■ **Work to be completed**
In your copy, reproduce each entry exactly and include no picture.

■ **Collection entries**
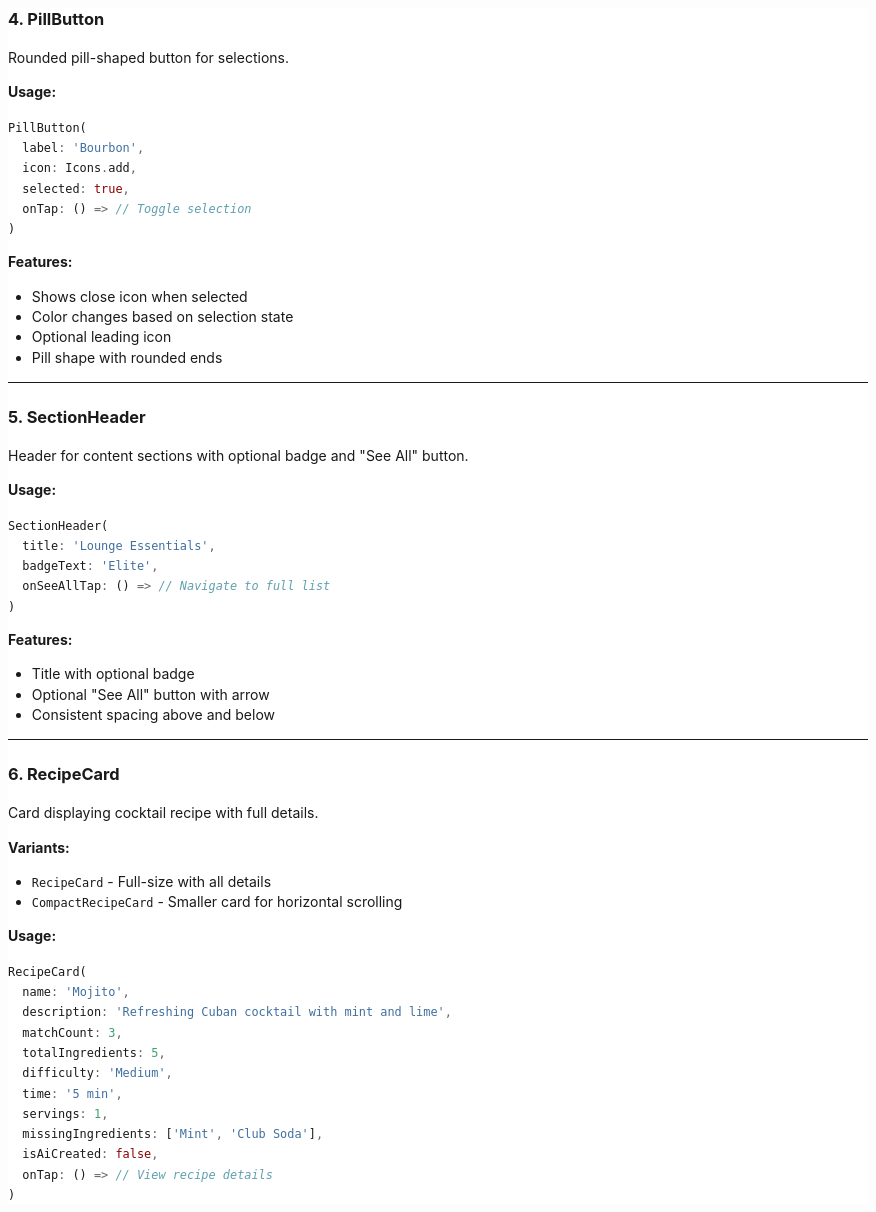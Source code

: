 
### 4. PillButton

Rounded pill-shaped button for selections.

**Usage:**
```dart
PillButton(
  label: 'Bourbon',
  icon: Icons.add,
  selected: true,
  onTap: () => // Toggle selection
)
```

**Features:**
- Shows close icon when selected
- Color changes based on selection state
- Optional leading icon
- Pill shape with rounded ends

---

### 5. SectionHeader

Header for content sections with optional badge and "See All" button.

**Usage:**
```dart
SectionHeader(
  title: 'Lounge Essentials',
  badgeText: 'Elite',
  onSeeAllTap: () => // Navigate to full list
)
```

**Features:**
- Title with optional badge
- Optional "See All" button with arrow
- Consistent spacing above and below

---

### 6. RecipeCard

Card displaying cocktail recipe with full details.

**Variants:**
- `RecipeCard` - Full-size with all details
- `CompactRecipeCard` - Smaller card for horizontal scrolling

**Usage:**
```dart
RecipeCard(
  name: 'Mojito',
  description: 'Refreshing Cuban cocktail with mint and lime',
  matchCount: 3,
  totalIngredients: 5,
  difficulty: 'Medium',
  time: '5 min',
  servings: 1,
  missingIngredients: ['Mint', 'Club Soda'],
  isAiCreated: false,
  onTap: () => // View recipe details
)
```
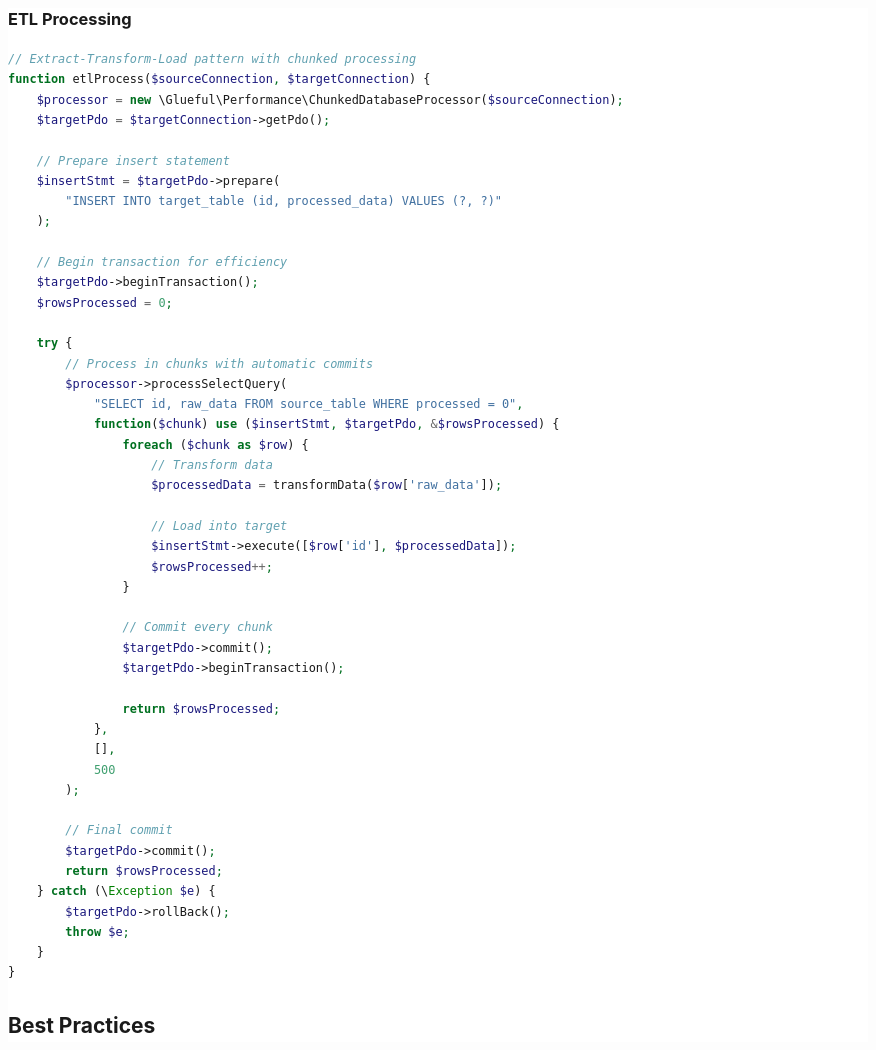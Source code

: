 ### ETL Processing

```php
// Extract-Transform-Load pattern with chunked processing
function etlProcess($sourceConnection, $targetConnection) {
    $processor = new \Glueful\Performance\ChunkedDatabaseProcessor($sourceConnection);
    $targetPdo = $targetConnection->getPdo();
    
    // Prepare insert statement
    $insertStmt = $targetPdo->prepare(
        "INSERT INTO target_table (id, processed_data) VALUES (?, ?)"
    );
    
    // Begin transaction for efficiency
    $targetPdo->beginTransaction();
    $rowsProcessed = 0;
    
    try {
        // Process in chunks with automatic commits
        $processor->processSelectQuery(
            "SELECT id, raw_data FROM source_table WHERE processed = 0",
            function($chunk) use ($insertStmt, $targetPdo, &$rowsProcessed) {
                foreach ($chunk as $row) {
                    // Transform data
                    $processedData = transformData($row['raw_data']);
                    
                    // Load into target
                    $insertStmt->execute([$row['id'], $processedData]);
                    $rowsProcessed++;
                }
                
                // Commit every chunk
                $targetPdo->commit();
                $targetPdo->beginTransaction();
                
                return $rowsProcessed;
            },
            [],
            500
        );
        
        // Final commit
        $targetPdo->commit();
        return $rowsProcessed;
    } catch (\Exception $e) {
        $targetPdo->rollBack();
        throw $e;
    }
}
```

## Best Practices
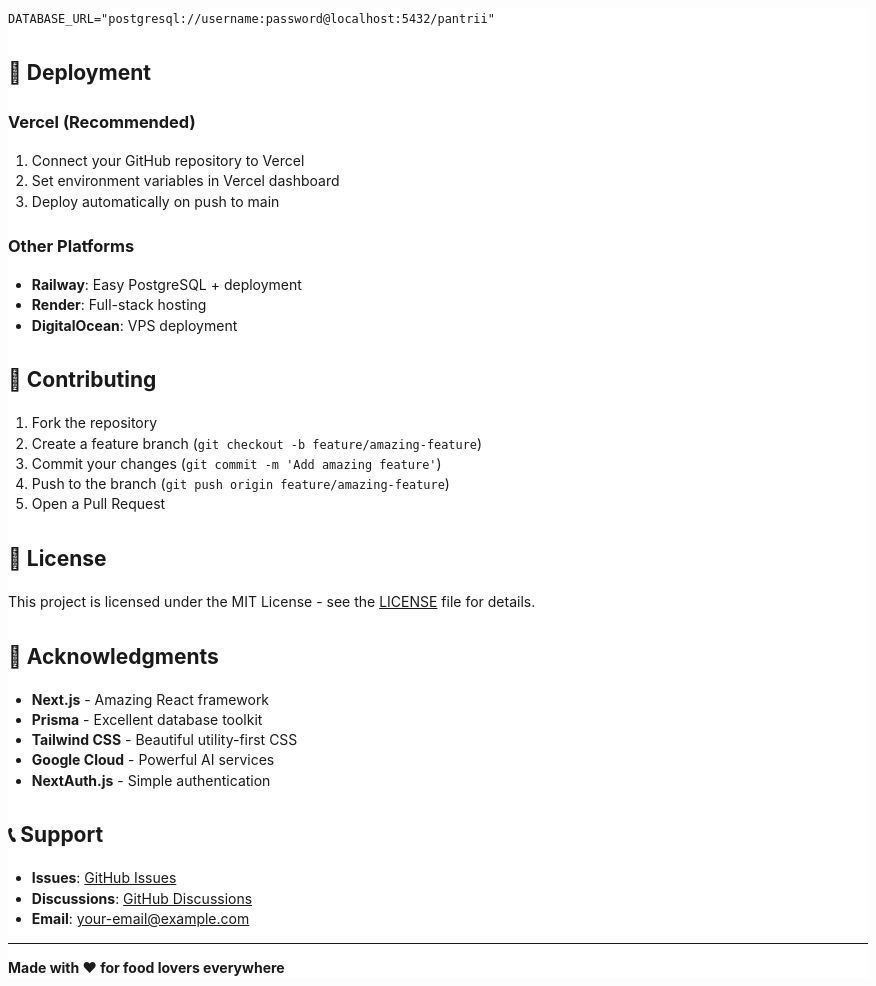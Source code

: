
 ```env
DATABASE_URL="postgresql://username:password@localhost:5432/pantrii"
```

## 🚀 Deployment

### **Vercel** (Recommended)
1. Connect your GitHub repository to Vercel
2. Set environment variables in Vercel dashboard
3. Deploy automatically on push to main

### **Other Platforms**
- **Railway**: Easy PostgreSQL + deployment
- **Render**: Full-stack hosting
- **DigitalOcean**: VPS deployment

## 🤝 Contributing

1. Fork the repository
2. Create a feature branch (`git checkout -b feature/amazing-feature`)
3. Commit your changes (`git commit -m 'Add amazing feature'`)
4. Push to the branch (`git push origin feature/amazing-feature`)
5. Open a Pull Request

## 📝 License

This project is licensed under the MIT License - see the [LICENSE](LICENSE) file for details.

## 🙏 Acknowledgments

- **Next.js** - Amazing React framework
- **Prisma** - Excellent database toolkit
- **Tailwind CSS** - Beautiful utility-first CSS
- **Google Cloud** - Powerful AI services
- **NextAuth.js** - Simple authentication

## 📞 Support

- **Issues**: [GitHub Issues](https://github.com/avarwilliams/pantrii/issues)
- **Discussions**: [GitHub Discussions](https://github.com/avarwilliams/pantrii/discussions)
- **Email**: [your-email@example.com](mailto:your-email@example.com)

---

**Made with ❤️ for food lovers everywhere**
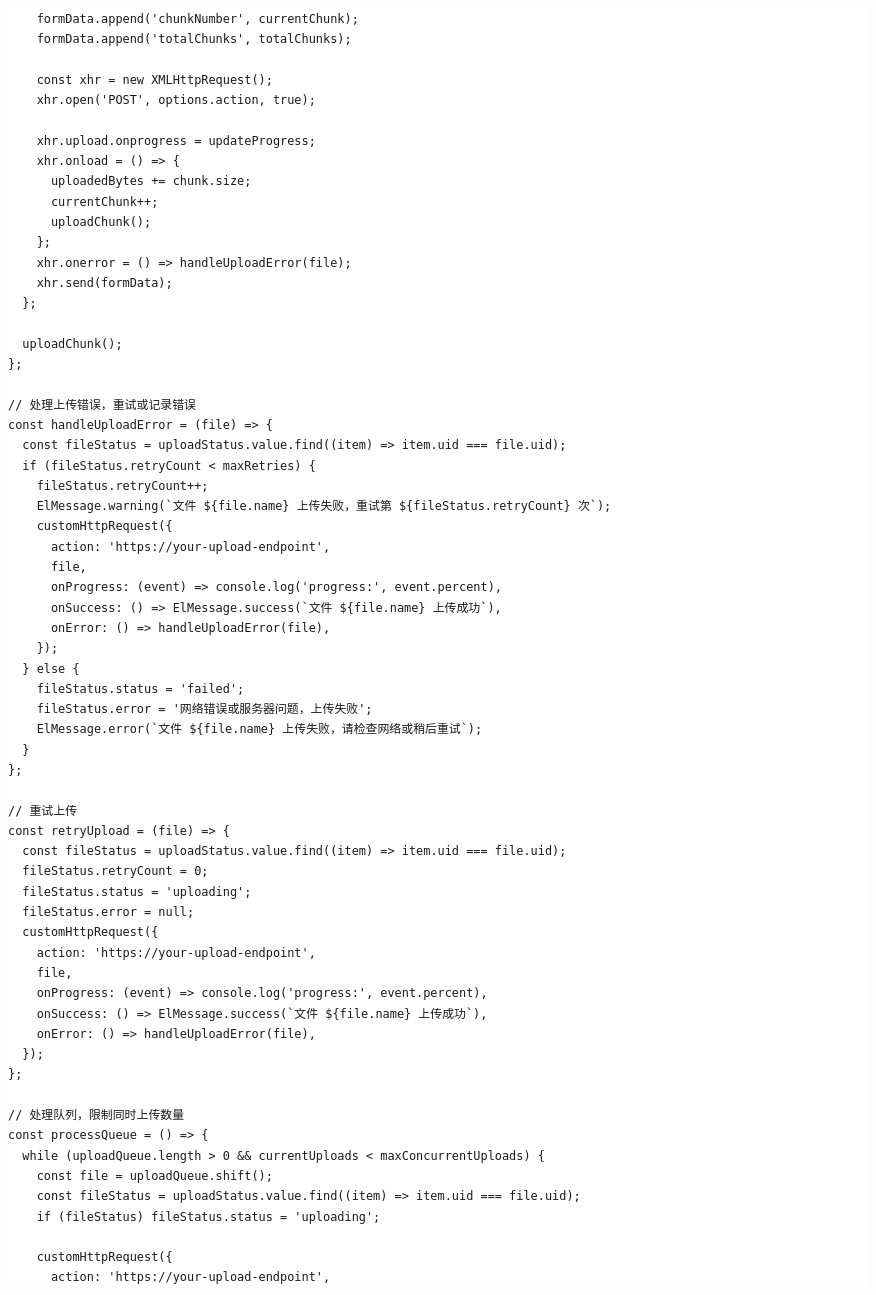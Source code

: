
   ```vue
      formData.append('chunkNumber', currentChunk);
      formData.append('totalChunks', totalChunks);
  
      const xhr = new XMLHttpRequest();
      xhr.open('POST', options.action, true);
  
      xhr.upload.onprogress = updateProgress;
      xhr.onload = () => {
        uploadedBytes += chunk.size;
        currentChunk++;
        uploadChunk();
      };
      xhr.onerror = () => handleUploadError(file);
      xhr.send(formData);
    };
  
    uploadChunk();
  };
  
  // 处理上传错误，重试或记录错误
  const handleUploadError = (file) => {
    const fileStatus = uploadStatus.value.find((item) => item.uid === file.uid);
    if (fileStatus.retryCount < maxRetries) {
      fileStatus.retryCount++;
      ElMessage.warning(`文件 ${file.name} 上传失败，重试第 ${fileStatus.retryCount} 次`);
      customHttpRequest({
        action: 'https://your-upload-endpoint',
        file,
        onProgress: (event) => console.log('progress:', event.percent),
        onSuccess: () => ElMessage.success(`文件 ${file.name} 上传成功`),
        onError: () => handleUploadError(file),
      });
    } else {
      fileStatus.status = 'failed';
      fileStatus.error = '网络错误或服务器问题，上传失败';
      ElMessage.error(`文件 ${file.name} 上传失败，请检查网络或稍后重试`);
    }
  };
  
  // 重试上传
  const retryUpload = (file) => {
    const fileStatus = uploadStatus.value.find((item) => item.uid === file.uid);
    fileStatus.retryCount = 0;
    fileStatus.status = 'uploading';
    fileStatus.error = null;
    customHttpRequest({
      action: 'https://your-upload-endpoint',
      file,
      onProgress: (event) => console.log('progress:', event.percent),
      onSuccess: () => ElMessage.success(`文件 ${file.name} 上传成功`),
      onError: () => handleUploadError(file),
    });
  };
  
  // 处理队列，限制同时上传数量
  const processQueue = () => {
    while (uploadQueue.length > 0 && currentUploads < maxConcurrentUploads) {
      const file = uploadQueue.shift();
      const fileStatus = uploadStatus.value.find((item) => item.uid === file.uid);
      if (fileStatus) fileStatus.status = 'uploading';
  
      customHttpRequest({
        action: 'https://your-upload-endpoint',
  ```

■ **Result of this exercise**
Source code

: 
### 4. PillButton

Rounded pill-shaped button for selections.

**Usage:**
```dart
PillButton(
  label: 'Bourbon',
  icon: Icons.add,
  selected: true,
  onTap: () => // Toggle selection
)
```

**Features:**
- Shows close icon when selected
- Color changes based on selection state
- Optional leading icon
- Pill shape with rounded ends

---

### 5. SectionHeader

Header for content sections with optional badge and "See All" button.

**Usage:**
```dart
SectionHeader(
  title: 'Lounge Essentials',
  badgeText: 'Elite',
  onSeeAllTap: () => // Navigate to full list
)
```

**Features:**
- Title with optional badge
- Optional "See All" button with arrow
- Consistent spacing above and below

---

### 6. RecipeCard

Card displaying cocktail recipe with full details.

**Variants:**
- `RecipeCard` - Full-size with all details
- `CompactRecipeCard` - Smaller card for horizontal scrolling

**Usage:**
```dart
RecipeCard(
  name: 'Mojito',
  description: 'Refreshing Cuban cocktail with mint and lime',
  matchCount: 3,
  totalIngredients: 5,
  difficulty: 'Medium',
  time: '5 min',
  servings: 1,
  missingIngredients: ['Mint', 'Club Soda'],
  isAiCreated: false,
  onTap: () => // View recipe details
)
```
Source code

: ### ETL Processing

```php
// Extract-Transform-Load pattern with chunked processing
function etlProcess($sourceConnection, $targetConnection) {
    $processor = new \Glueful\Performance\ChunkedDatabaseProcessor($sourceConnection);
    $targetPdo = $targetConnection->getPdo();
    
    // Prepare insert statement
    $insertStmt = $targetPdo->prepare(
        "INSERT INTO target_table (id, processed_data) VALUES (?, ?)"
    );
    
    // Begin transaction for efficiency
    $targetPdo->beginTransaction();
    $rowsProcessed = 0;
    
    try {
        // Process in chunks with automatic commits
        $processor->processSelectQuery(
            "SELECT id, raw_data FROM source_table WHERE processed = 0",
            function($chunk) use ($insertStmt, $targetPdo, &$rowsProcessed) {
                foreach ($chunk as $row) {
                    // Transform data
                    $processedData = transformData($row['raw_data']);
                    
                    // Load into target
                    $insertStmt->execute([$row['id'], $processedData]);
                    $rowsProcessed++;
                }
                
                // Commit every chunk
                $targetPdo->commit();
                $targetPdo->beginTransaction();
                
                return $rowsProcessed;
            },
            [],
            500
        );
        
        // Final commit
        $targetPdo->commit();
        return $rowsProcessed;
    } catch (\Exception $e) {
        $targetPdo->rollBack();
        throw $e;
    }
}
```

## Best Practices
Source code

:
 ```env
DATABASE_URL="postgresql://username:password@localhost:5432/pantrii"
```

## 🚀 Deployment

### **Vercel** (Recommended)
1. Connect your GitHub repository to Vercel
2. Set environment variables in Vercel dashboard
3. Deploy automatically on push to main

### **Other Platforms**
- **Railway**: Easy PostgreSQL + deployment
- **Render**: Full-stack hosting
- **DigitalOcean**: VPS deployment

## 🤝 Contributing

1. Fork the repository
2. Create a feature branch (`git checkout -b feature/amazing-feature`)
3. Commit your changes (`git commit -m 'Add amazing feature'`)
4. Push to the branch (`git push origin feature/amazing-feature`)
5. Open a Pull Request

## 📝 License

This project is licensed under the MIT License - see the [LICENSE](LICENSE) file for details.

## 🙏 Acknowledgments

- **Next.js** - Amazing React framework
- **Prisma** - Excellent database toolkit
- **Tailwind CSS** - Beautiful utility-first CSS
- **Google Cloud** - Powerful AI services
- **NextAuth.js** - Simple authentication

## 📞 Support

- **Issues**: [GitHub Issues](https://github.com/avarwilliams/pantrii/issues)
- **Discussions**: [GitHub Discussions](https://github.com/avarwilliams/pantrii/discussions)
- **Email**: [your-email@example.com](mailto:your-email@example.com)

---

**Made with ❤️ for food lovers everywhere**
Source code

:
   ```vue
      formData.append('chunkNumber', currentChunk);
      formData.append('totalChunks', totalChunks);
  
      const xhr = new XMLHttpRequest();
      xhr.open('POST', options.action, true);
  
      xhr.upload.onprogress = updateProgress;
      xhr.onload = () => {
        uploadedBytes += chunk.size;
        currentChunk++;
        uploadChunk();
      };
      xhr.onerror = () => handleUploadError(file);
      xhr.send(formData);
    };
  
    uploadChunk();
  };
  
  // 处理上传错误，重试或记录错误
  const handleUploadError = (file) => {
    const fileStatus = uploadStatus.value.find((item) => item.uid === file.uid);
    if (fileStatus.retryCount < maxRetries) {
      fileStatus.retryCount++;
      ElMessage.warning(`文件 ${file.name} 上传失败，重试第 ${fileStatus.retryCount} 次`);
      customHttpRequest({
        action: 'https://your-upload-endpoint',
        file,
        onProgress: (event) => console.log('progress:', event.percent),
        onSuccess: () => ElMessage.success(`文件 ${file.name} 上传成功`),
        onError: () => handleUploadError(file),
      });
    } else {
      fileStatus.status = 'failed';
      fileStatus.error = '网络错误或服务器问题，上传失败';
      ElMessage.error(`文件 ${file.name} 上传失败，请检查网络或稍后重试`);
    }
  };
  
  // 重试上传
  const retryUpload = (file) => {
    const fileStatus = uploadStatus.value.find((item) => item.uid === file.uid);
    fileStatus.retryCount = 0;
    fileStatus.status = 'uploading';
    fileStatus.error = null;
    customHttpRequest({
      action: 'https://your-upload-endpoint',
      file,
      onProgress: (event) => console.log('progress:', event.percent),
      onSuccess: () => ElMessage.success(`文件 ${file.name} 上传成功`),
      onError: () => handleUploadError(file),
    });
  };
  
  // 处理队列，限制同时上传数量
  const processQueue = () => {
    while (uploadQueue.length > 0 && currentUploads < maxConcurrentUploads) {
      const file = uploadQueue.shift();
      const fileStatus = uploadStatus.value.find((item) => item.uid === file.uid);
      if (fileStatus) fileStatus.status = 'uploading';
  
      customHttpRequest({
        action: 'https://your-upload-endpoint',
  ```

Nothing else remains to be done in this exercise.